• **Task directions**
What is needed is an exact copy of the lines in the entries below from the one holding "- Do we want to benefit from inference?" through the one holding "1. The folder", pictures excluded.

• **Provided information**
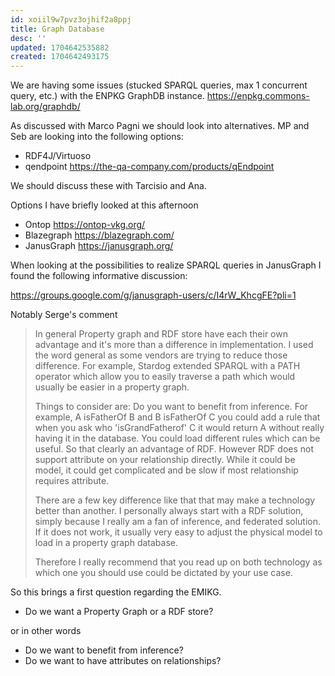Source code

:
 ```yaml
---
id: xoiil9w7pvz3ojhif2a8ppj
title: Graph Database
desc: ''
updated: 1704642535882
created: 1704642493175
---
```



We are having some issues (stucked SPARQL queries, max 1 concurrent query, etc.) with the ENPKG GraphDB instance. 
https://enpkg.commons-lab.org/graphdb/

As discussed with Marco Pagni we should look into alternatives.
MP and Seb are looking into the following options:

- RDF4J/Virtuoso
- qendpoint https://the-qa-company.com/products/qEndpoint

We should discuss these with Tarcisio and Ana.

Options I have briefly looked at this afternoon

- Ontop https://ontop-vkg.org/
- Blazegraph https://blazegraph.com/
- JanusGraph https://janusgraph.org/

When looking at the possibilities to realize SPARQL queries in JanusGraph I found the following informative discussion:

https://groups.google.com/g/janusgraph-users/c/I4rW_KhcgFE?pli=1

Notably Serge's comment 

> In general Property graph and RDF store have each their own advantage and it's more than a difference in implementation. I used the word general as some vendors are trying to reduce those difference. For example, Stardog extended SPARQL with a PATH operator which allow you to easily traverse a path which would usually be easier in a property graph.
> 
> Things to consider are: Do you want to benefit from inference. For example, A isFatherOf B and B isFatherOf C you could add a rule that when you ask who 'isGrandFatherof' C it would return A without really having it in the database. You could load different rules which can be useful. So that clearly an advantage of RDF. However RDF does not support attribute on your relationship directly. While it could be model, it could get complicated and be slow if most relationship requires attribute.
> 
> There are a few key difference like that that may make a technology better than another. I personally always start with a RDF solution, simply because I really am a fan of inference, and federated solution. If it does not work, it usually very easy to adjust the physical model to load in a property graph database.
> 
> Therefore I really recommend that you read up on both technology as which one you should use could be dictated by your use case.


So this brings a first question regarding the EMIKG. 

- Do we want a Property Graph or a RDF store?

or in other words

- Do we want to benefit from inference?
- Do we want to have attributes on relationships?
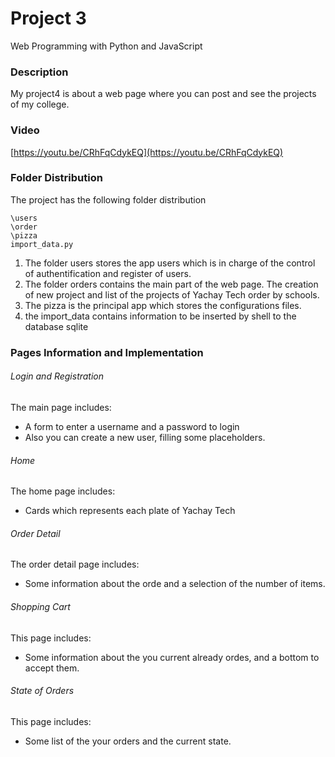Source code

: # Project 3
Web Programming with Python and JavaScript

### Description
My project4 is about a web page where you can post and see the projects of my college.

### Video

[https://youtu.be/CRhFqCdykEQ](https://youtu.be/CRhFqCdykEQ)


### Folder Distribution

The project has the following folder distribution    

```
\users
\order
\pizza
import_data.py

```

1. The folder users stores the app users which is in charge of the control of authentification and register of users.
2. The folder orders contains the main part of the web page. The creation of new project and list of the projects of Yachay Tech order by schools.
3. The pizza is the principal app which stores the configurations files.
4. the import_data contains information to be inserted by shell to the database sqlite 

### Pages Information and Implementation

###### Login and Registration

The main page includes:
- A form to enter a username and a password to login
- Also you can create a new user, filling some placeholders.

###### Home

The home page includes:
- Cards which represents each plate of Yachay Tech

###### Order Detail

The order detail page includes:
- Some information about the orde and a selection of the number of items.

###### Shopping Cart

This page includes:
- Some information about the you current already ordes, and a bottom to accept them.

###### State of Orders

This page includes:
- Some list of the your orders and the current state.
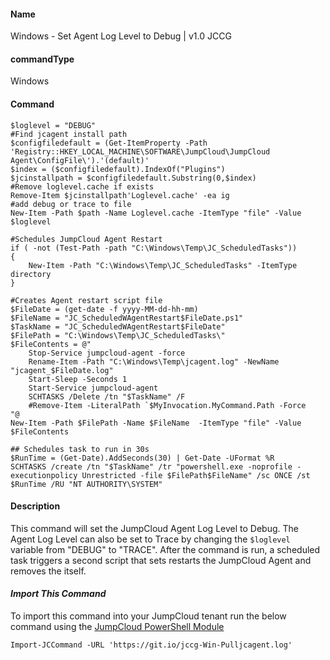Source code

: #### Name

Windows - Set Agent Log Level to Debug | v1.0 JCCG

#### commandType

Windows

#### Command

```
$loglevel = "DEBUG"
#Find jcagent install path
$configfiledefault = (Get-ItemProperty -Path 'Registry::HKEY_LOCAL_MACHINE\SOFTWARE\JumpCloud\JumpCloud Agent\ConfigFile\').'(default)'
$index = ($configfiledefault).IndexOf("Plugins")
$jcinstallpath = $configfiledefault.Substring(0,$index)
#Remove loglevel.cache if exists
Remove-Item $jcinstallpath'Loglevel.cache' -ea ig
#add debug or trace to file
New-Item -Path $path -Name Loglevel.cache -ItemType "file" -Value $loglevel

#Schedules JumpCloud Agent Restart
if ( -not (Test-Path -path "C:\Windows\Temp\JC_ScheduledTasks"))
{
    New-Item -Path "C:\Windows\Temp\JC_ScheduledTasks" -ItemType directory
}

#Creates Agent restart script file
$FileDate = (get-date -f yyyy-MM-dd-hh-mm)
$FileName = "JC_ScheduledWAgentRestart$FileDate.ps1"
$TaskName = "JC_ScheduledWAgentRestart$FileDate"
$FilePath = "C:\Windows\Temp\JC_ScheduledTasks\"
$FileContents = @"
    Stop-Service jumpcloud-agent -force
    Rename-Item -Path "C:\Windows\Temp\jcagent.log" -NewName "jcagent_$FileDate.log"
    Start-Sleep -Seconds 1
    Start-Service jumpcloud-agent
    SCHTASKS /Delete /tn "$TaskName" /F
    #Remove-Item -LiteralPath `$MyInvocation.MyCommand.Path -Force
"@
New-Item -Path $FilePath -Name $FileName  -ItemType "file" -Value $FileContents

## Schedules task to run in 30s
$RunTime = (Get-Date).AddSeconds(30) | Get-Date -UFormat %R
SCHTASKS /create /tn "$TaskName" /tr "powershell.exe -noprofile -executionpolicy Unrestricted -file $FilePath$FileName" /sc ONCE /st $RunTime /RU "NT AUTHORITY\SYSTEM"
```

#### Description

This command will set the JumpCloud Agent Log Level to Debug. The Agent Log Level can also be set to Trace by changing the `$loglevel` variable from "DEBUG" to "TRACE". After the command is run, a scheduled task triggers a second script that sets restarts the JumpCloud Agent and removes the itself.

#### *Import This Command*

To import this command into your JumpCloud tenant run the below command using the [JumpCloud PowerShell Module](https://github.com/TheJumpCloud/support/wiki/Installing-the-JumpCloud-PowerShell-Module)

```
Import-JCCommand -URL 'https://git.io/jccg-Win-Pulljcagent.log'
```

• **Your response**
- Do we want to benefit from inference?
- Do we want to have attributes on relationships?
Source code

: # Project 3
Web Programming with Python and JavaScript

### Description
My project4 is about a web page where you can post and see the projects of my college.

### Video

[https://youtu.be/CRhFqCdykEQ](https://youtu.be/CRhFqCdykEQ)


### Folder Distribution

The project has the following folder distribution    

```
\users
\order
\pizza
import_data.py

```

1. The folder users stores the app users which is in charge of the control of authentification and register of users.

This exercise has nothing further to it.